§ Collected data
· · · ·

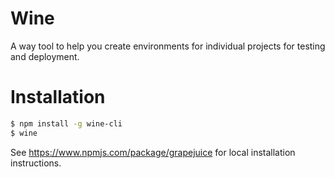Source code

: # Wine

A way tool to help you create environments for individual projects for testing and deployment.

# Installation

```bash
$ npm install -g wine-cli
$ wine
```

See https://www.npmjs.com/package/grapejuice for local installation instructions.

· · · ·

§ EXERCISE BRIEF
Give back exactly the lines from the one containing "A way tool to" through the last line of the records.

§ ANSWER TO THIS EXERCISE
A way tool to help you create environments for individual projects for testing and deployment.

# Installation

```bash
$ npm install -g wine-cli
$ wine
```

See https://www.npmjs.com/package/grapejuice for local installation instructions.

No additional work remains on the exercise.